One woman, meanwhile, was threatened by the Department of Justice with the possibility of deportation, after she filed an application to renew her status but hadn’t paid a fee – because a new online system didn’t have that as an option.

It’s all evidence of flaws in the department’s systems for processing immigration applications – flaws that predated the current pandemic yet have worsened with the measures brought in since, says Brian Killoran, CEO of the Immigrant Council of Ireland.

A spokesperson for the Department of Justice said that they have asked their development team to look into the matter and said that they are looking into the possibility of re-examining how they phrase correspondence with applicants, which some immigrant advocates have called “hostile”.

Waiting for Proof

Among those affected by the creaky and backlogged immigration system are first-time immigrants, who have reported delays getting their IRP cards, due to a backlog of renewal applications.

People need IRP cards to prove they can live and work here, and non-European immigrants have to show them to immigration officers to get back into the country if they go overseas.

More than 4,500 first-time immigration application appointments with the registration office at Burgh Quay have been cancelled since March, says a spokesperson at the Department of Justice.

First-timers to the state must go in person to the Irish Immigration and Naturalisation Services (INIS) office in Burgh Quay in central Dublin. They can’t register with the INIS online.

A spokesperson for the department said that first-time immigration applicants in Dublin, who must physically attend the Burgh Quay office, would be prioritised for receiving their registration certificates over long-term immigrants.

To date, more than 200 appointments have been provided, says the spokesperson.

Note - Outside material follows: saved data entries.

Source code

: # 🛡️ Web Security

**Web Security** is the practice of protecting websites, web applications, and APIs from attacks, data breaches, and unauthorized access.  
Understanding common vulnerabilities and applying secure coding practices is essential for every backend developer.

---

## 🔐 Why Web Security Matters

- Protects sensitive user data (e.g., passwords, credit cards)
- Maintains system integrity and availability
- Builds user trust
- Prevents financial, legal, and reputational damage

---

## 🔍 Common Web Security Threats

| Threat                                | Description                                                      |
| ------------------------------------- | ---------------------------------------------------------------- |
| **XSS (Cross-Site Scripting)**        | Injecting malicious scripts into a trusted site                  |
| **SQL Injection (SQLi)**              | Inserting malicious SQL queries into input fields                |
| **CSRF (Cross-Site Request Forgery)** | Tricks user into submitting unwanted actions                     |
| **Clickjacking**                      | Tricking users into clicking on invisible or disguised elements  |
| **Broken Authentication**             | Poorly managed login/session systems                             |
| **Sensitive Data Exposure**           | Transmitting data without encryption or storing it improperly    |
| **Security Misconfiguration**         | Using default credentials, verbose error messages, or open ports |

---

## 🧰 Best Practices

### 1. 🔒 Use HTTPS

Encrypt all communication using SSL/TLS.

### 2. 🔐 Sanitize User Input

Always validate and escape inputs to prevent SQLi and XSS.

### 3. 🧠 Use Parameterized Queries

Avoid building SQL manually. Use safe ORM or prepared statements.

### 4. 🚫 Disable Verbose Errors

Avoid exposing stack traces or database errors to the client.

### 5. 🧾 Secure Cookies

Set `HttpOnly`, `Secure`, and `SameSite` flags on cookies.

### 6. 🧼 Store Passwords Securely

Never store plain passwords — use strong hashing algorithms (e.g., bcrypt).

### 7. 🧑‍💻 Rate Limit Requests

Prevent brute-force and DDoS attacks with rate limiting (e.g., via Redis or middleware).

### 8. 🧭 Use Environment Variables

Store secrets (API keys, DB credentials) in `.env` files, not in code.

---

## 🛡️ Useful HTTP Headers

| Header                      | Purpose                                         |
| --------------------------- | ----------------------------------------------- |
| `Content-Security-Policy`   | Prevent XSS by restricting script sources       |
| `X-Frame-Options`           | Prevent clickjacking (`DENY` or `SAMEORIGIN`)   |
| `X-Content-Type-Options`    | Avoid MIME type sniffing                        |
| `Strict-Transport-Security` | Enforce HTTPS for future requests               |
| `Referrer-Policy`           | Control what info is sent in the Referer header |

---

But some first-time immigrants, however, are still trying to line up appointments to get their IRP cards, for several weeks, according to Colin Lenihan, an information service coordinator at the Immigrant Council of Ireland.

Lenihan said that not having an IRP card because of the pandemic is affecting people’s lives and livelihoods.

“People have not been able to get employment. They can’t get their driving licences, and I have seen cases where people were denied child benefits,” he said.

Also Affected

Long-term immigrants also say they’re having problems of different sorts with their visa renewals, from having scant time to purvey all the documents necessary for IRP reboots to difficulties registering with the INIS’s new online registration system.

In July, Minister for Justice Helen McEntee said that immigration permissions due to expire between 20 July and 20 August, would automatically be renewed for one month.

People would be considered legally in the state even if their IRP cards weren’t valid any more, said the minister.

Giving people just a month’s grace for renewals isn’t enough given the backlog of immigration cases, says Lenihan, adding that he’d like to see an extension until December.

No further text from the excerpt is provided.